Ramucirumab is a cancer treatment that has been tested on colon, liver, lung, stomach, and breast cancers. It is an angiogenesis inhibitor like Roche's Avastin, which halts the growth of new blood vessels to prevent the spread and growth of cancer cells. However, just as Avastin's conditional approval for breast cancer was revoked in 2011 after it failed to show a survival benefit, Lilly's drug hit the same brick wall.

Despite its failure as a breast cancer drug, ramucirumab has shown positive results as a stomach cancer treatment, which Sanford Bernstein analyst Timothy Anderson claims could generate $600 million in annual sales on its own by 2020.

However, Wall Street was expecting much more from ramucirumab, which Lilly gained from its $6.5 billion acquisition of ImClone Systems in 2008. ISI analyst Mark Schoenebaum stated that the breast cancer setback would cost Lilly $500 million to $600 million in annual sales, reducing its full-year earnings per share by 3% to 8%.

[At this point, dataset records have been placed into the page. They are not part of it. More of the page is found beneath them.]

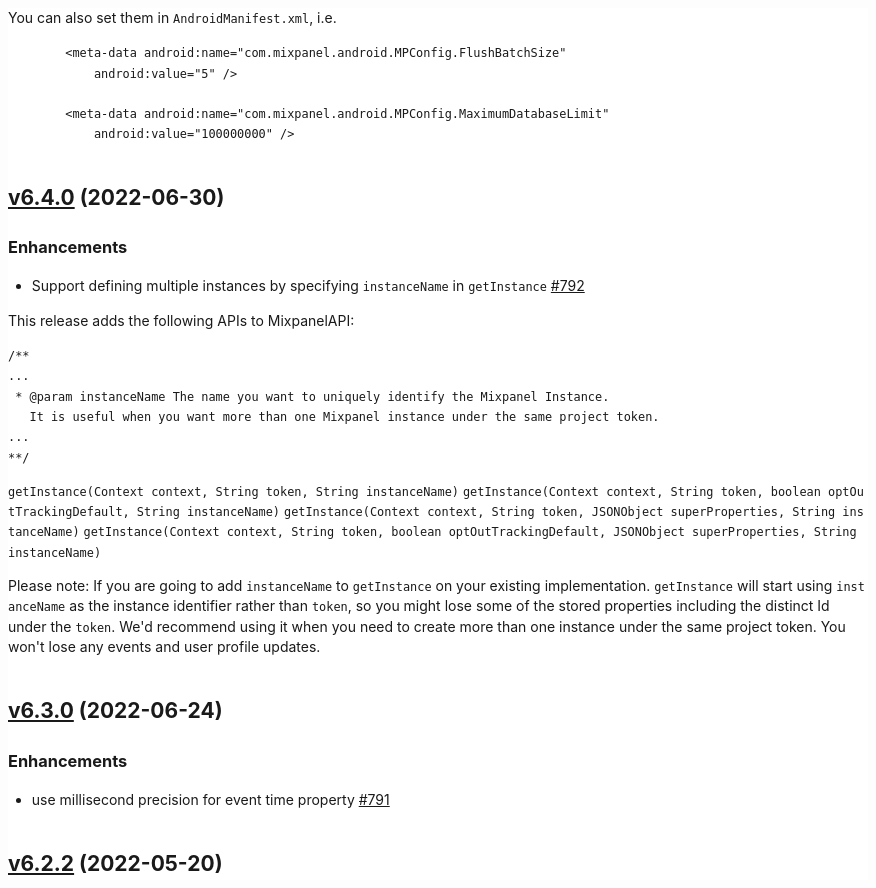 You can also set them in `AndroidManifest.xml`, i.e.
```
        <meta-data android:name="com.mixpanel.android.MPConfig.FlushBatchSize"
            android:value="5" />

        <meta-data android:name="com.mixpanel.android.MPConfig.MaximumDatabaseLimit"
            android:value="100000000" />
```


#

## [v6.4.0](https://github.com/mixpanel/mixpanel-android/tree/v6.4.0) (2022-06-30)

### Enhancements

- Support defining multiple instances by specifying `instanceName` in `getInstance` [\#792](https://github.com/mixpanel/mixpanel-android/pull/792)

This release adds the following APIs to MixpanelAPI:
```
/**
...
 * @param instanceName The name you want to uniquely identify the Mixpanel Instance.
   It is useful when you want more than one Mixpanel instance under the same project token.
...
**/
```
`getInstance(Context context, String token, String instanceName)`
`getInstance(Context context, String token, boolean optOutTrackingDefault, String instanceName)`
`getInstance(Context context, String token, JSONObject superProperties, String instanceName)`
`getInstance(Context context, String token, boolean optOutTrackingDefault, JSONObject superProperties, String instanceName)`

Please note: If you are going to add `instanceName` to `getInstance` on your existing implementation. `getInstance` will start using `instanceName` as the instance identifier rather than `token`, so you might lose some of the stored properties including the distinct Id under the `token`. We'd recommend using it when you need to create more than one instance under the same project token. You won't lose any events and user profile updates.

#

## [v6.3.0](https://github.com/mixpanel/mixpanel-android/tree/v6.3.0) (2022-06-24)

### Enhancements

- use millisecond precision for event time property [\#791](https://github.com/mixpanel/mixpanel-android/pull/791)

#

## [v6.2.2](https://github.com/mixpanel/mixpanel-android/tree/v6.2.2) (2022-05-20)
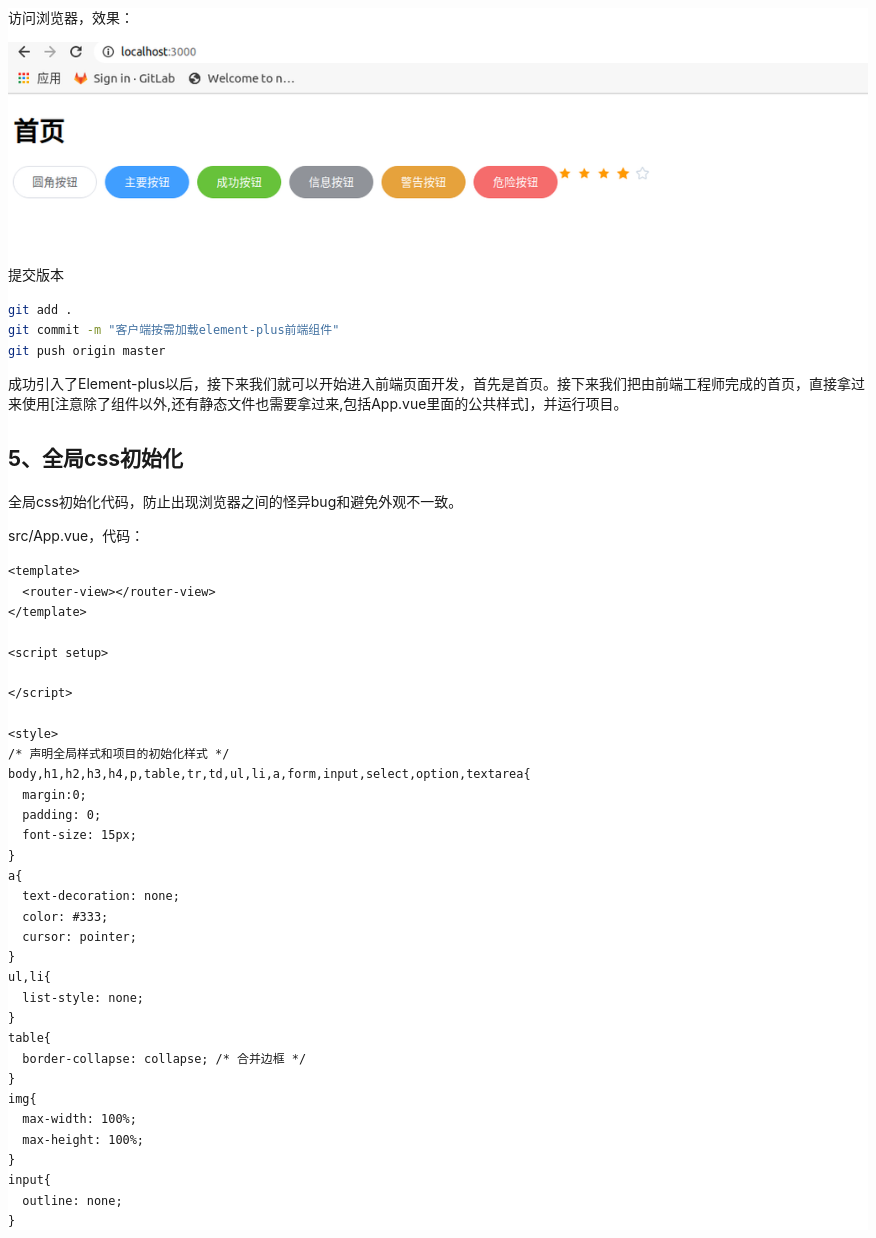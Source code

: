 访问浏览器，效果：

![image-20211109103908093](4%E5%89%8D%E7%AB%AF%E6%90%AD%E5%BB%BA%E5%8F%8A%E8%B7%A8%E5%9F%9F%E6%94%AF%E6%8C%81.assets/image-20211109103908093.png)

提交版本

```bash
git add .
git commit -m "客户端按需加载element-plus前端组件"
git push origin master
```



成功引入了Element-plus以后，接下来我们就可以开始进入前端页面开发，首先是首页。接下来我们把由前端工程师完成的首页，直接拿过来使用[注意除了组件以外,还有静态文件也需要拿过来,包括App.vue里面的公共样式]，并运行项目。

## 5、全局css初始化

全局css初始化代码，防止出现浏览器之间的怪异bug和避免外观不一致。

src/App.vue，代码：

```vue
<template>
  <router-view></router-view>
</template>

<script setup>

</script>

<style>
/* 声明全局样式和项目的初始化样式 */
body,h1,h2,h3,h4,p,table,tr,td,ul,li,a,form,input,select,option,textarea{
  margin:0;
  padding: 0;
  font-size: 15px;
}
a{
  text-decoration: none;
  color: #333;
  cursor: pointer;
}
ul,li{
  list-style: none;
}
table{
  border-collapse: collapse; /* 合并边框 */
}
img{
  max-width: 100%;
  max-height: 100%;
}
input{
  outline: none;
}
```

Lilly has been counting on ramucirumab to offset the upcoming losses from its best-selling antidepressant Cymbalta, which will lose patent protection in the U.S. later this year. Cymbalta generated $5 billion in sales in 2012 for Lilly, a year-over-year increase of 20% that accounted for 22% of its top line. The upcoming loss of Cymbalta has already prompted Lilly to start pay freezes in anticipation for a 20% reduction of fiscal 2014 revenue.

Yet even if ramucirumab can hit peak sales of $1.3 billion, as Leerink Swann analyst Seamus Fernandez projects, it won't nearly be enough to offset that huge loss.

The Foolish takeaway
The world of oncology treatments is a fast-moving one where riskier plays, like Halozyme, can reap big rewards. On the other hand, Roche, the largest oncology treatment company in the world, is particularly proactive in partnering up with promising smaller companies like Halozyme, as I noted in a previous article.

Meanwhile, Eli Lilly is a textbook example of a company becoming too top heavy in its dependence on a single drug. Lilly now faces a patent cliff without a viable treatment to replace Cymbalta -- a stark contrast to Roche, which can now effortlessly jump from its intravenous version of Herceptin to the new subcutaneous one to sidestep its own patent cliff.